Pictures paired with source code

.....

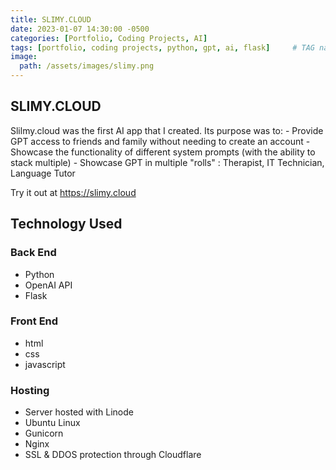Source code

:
 ```yaml
---
title: SLIMY.CLOUD
date: 2023-01-07 14:30:00 -0500
categories: [Portfolio, Coding Projects, AI]
tags: [portfolio, coding projects, python, gpt, ai, flask]     # TAG names should always be lowercase
image:
  path: /assets/images/slimy.png
---
```


<H2>SLIMY.CLOUD</H2>
Slilmy.cloud was the first AI app that I created. Its purpose was to:
- Provide GPT access to friends and family without needing to create an account 
- Showcase the functionality of different system prompts (with the ability to stack multiple)
- Showcase GPT in multiple "rolls" : Therapist, IT Technician, Language Tutor 
  
Try it out at <https://slimy.cloud>  

  
<H2>Technology Used</H2>

<h3>Back End</h3>

- Python
- OpenAI API
- Flask

<h3>Front End</h3>

- html
- css
- javascript

<h3>Hosting</h3>

- Server hosted with Linode
- Ubuntu Linux
- Gunicorn
- Nginx
- SSL & DDOS protection through Cloudflare
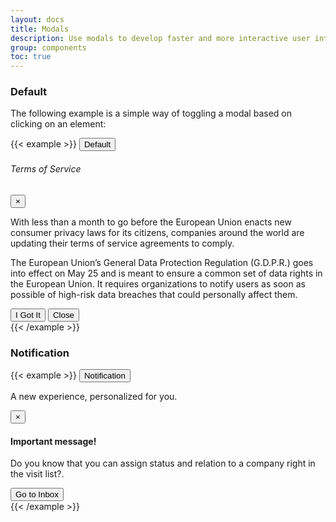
 ```yaml
---
layout: docs
title: Modals
description: Use modals to develop faster and more interactive user interfaces
group: components
toc: true
---
```


### Default

The following example is a simple way of toggling a modal based on clicking on an element:

{{< example >}}
<button type="button" class="btn btn-primary" data-toggle="modal" data-target="#modal-default">Default</button>
<div class="modal fade" id="modal-default" tabindex="-1" role="dialog" aria-labelledby="modal-default" aria-hidden="true">
    <div class="modal-dialog modal-dialog-centered" role="document">
        <div class="modal-content">
            <div class="modal-header">
                <h6 class="modal-title">Terms of Service</h6>
                <button type="button" class="close" data-dismiss="modal" aria-label="Close">
                    <span aria-hidden="true">&times;</span>
                </button>
            </div>
            <div class="modal-body">
                <p>With less than a month to go before the European Union enacts new consumer privacy laws for its citizens, companies around the world are updating their terms of service agreements to comply.</p>
                <p>The European Union’s General Data Protection Regulation (G.D.P.R.) goes into effect on May 25 and is meant to ensure a common set of data rights in the European Union. It requires organizations to notify users as
                    soon as possible of high-risk data breaches that could personally affect them.</p>
            </div>
            <div class="modal-footer">
                <button type="button" class="btn btn-sm btn-secondary">I Got It</button>
                <button type="button" class="btn btn-link text-danger ml-auto" data-dismiss="modal">Close</button>
            </div>
        </div>
    </div>
</div>
{{< /example >}}

### Notification

{{< example >}}
<button type="button" class="btn btn-primary" data-toggle="modal" data-target="#modal-notification">Notification</button>
<div class="modal fade" id="modal-notification" tabindex="-1" role="dialog" aria-labelledby="modal-notification" aria-hidden="true">
    <div class="modal-dialog modal-info modal-dialog-centered" role="document">
        <div class="modal-content bg-gradient-secondary">
            <div class="modal-header">
                <p class="modal-title" id="modal-title-notification">A new experience, personalized for you.</p>
                <button type="button" class="close" data-dismiss="modal" aria-label="Close">
                    <span aria-hidden="true">×</span>
                </button>
            </div>
            <div class="modal-body">
                <div class="py-3 text-center">
                    <span class="modal-icon display-1-lg"><i class="far fa-envelope-open"></i></span>
                    <h4 class="modal-title my-3">Important message!</h4>
                    <p>Do you know that you can assign status and relation to a company right in the visit list?.</p>
                </div>
            </div>
            <div class="modal-footer">
                <button type="button" class="btn btn-sm btn-white">Go to Inbox</button>
            </div>
        </div>
    </div>
</div>
{{< /example >}}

.....

Exercise objective
Output the full set of records above without changing a word, and drop the images.

Response to this exercise
Source code

:
 ```yaml
---
title: SLIMY.CLOUD
date: 2023-01-07 14:30:00 -0500
categories: [Portfolio, Coding Projects, AI]
tags: [portfolio, coding projects, python, gpt, ai, flask]     # TAG names should always be lowercase
image:
  path: /assets/images/slimy.png
---
```


<H2>SLIMY.CLOUD</H2>
Slilmy.cloud was the first AI app that I created. Its purpose was to:
- Provide GPT access to friends and family without needing to create an account 
- Showcase the functionality of different system prompts (with the ability to stack multiple)
- Showcase GPT in multiple "rolls" : Therapist, IT Technician, Language Tutor 
  
Try it out at <https://slimy.cloud>  

  
<H2>Technology Used</H2>

<h3>Back End</h3>

- Python
- OpenAI API
- Flask

<h3>Front End</h3>

- html
- css
- javascript

<h3>Hosting</h3>

- Server hosted with Linode
- Ubuntu Linux
- Gunicorn
- Nginx
- SSL & DDOS protection through Cloudflare
 ```yaml
---
layout: docs
title: Modals
description: Use modals to develop faster and more interactive user interfaces
group: components
toc: true
---
```


### Default

The following example is a simple way of toggling a modal based on clicking on an element:

{{< example >}}
<button type="button" class="btn btn-primary" data-toggle="modal" data-target="#modal-default">Default</button>
<div class="modal fade" id="modal-default" tabindex="-1" role="dialog" aria-labelledby="modal-default" aria-hidden="true">
    <div class="modal-dialog modal-dialog-centered" role="document">
        <div class="modal-content">
            <div class="modal-header">
                <h6 class="modal-title">Terms of Service</h6>
                <button type="button" class="close" data-dismiss="modal" aria-label="Close">
                    <span aria-hidden="true">&times;</span>
                </button>
            </div>
            <div class="modal-body">
                <p>With less than a month to go before the European Union enacts new consumer privacy laws for its citizens, companies around the world are updating their terms of service agreements to comply.</p>
                <p>The European Union’s General Data Protection Regulation (G.D.P.R.) goes into effect on May 25 and is meant to ensure a common set of data rights in the European Union. It requires organizations to notify users as
                    soon as possible of high-risk data breaches that could personally affect them.</p>
            </div>
            <div class="modal-footer">
                <button type="button" class="btn btn-sm btn-secondary">I Got It</button>
                <button type="button" class="btn btn-link text-danger ml-auto" data-dismiss="modal">Close</button>
            </div>
        </div>
    </div>
</div>
{{< /example >}}

### Notification

{{< example >}}
<button type="button" class="btn btn-primary" data-toggle="modal" data-target="#modal-notification">Notification</button>
<div class="modal fade" id="modal-notification" tabindex="-1" role="dialog" aria-labelledby="modal-notification" aria-hidden="true">
    <div class="modal-dialog modal-info modal-dialog-centered" role="document">
        <div class="modal-content bg-gradient-secondary">
            <div class="modal-header">
                <p class="modal-title" id="modal-title-notification">A new experience, personalized for you.</p>
                <button type="button" class="close" data-dismiss="modal" aria-label="Close">
                    <span aria-hidden="true">×</span>
                </button>
            </div>
            <div class="modal-body">
                <div class="py-3 text-center">
                    <span class="modal-icon display-1-lg"><i class="far fa-envelope-open"></i></span>
                    <h4 class="modal-title my-3">Important message!</h4>
                    <p>Do you know that you can assign status and relation to a company right in the visit list?.</p>
                </div>
            </div>
            <div class="modal-footer">
                <button type="button" class="btn btn-sm btn-white">Go to Inbox</button>
            </div>
        </div>
    </div>
</div>
{{< /example >}}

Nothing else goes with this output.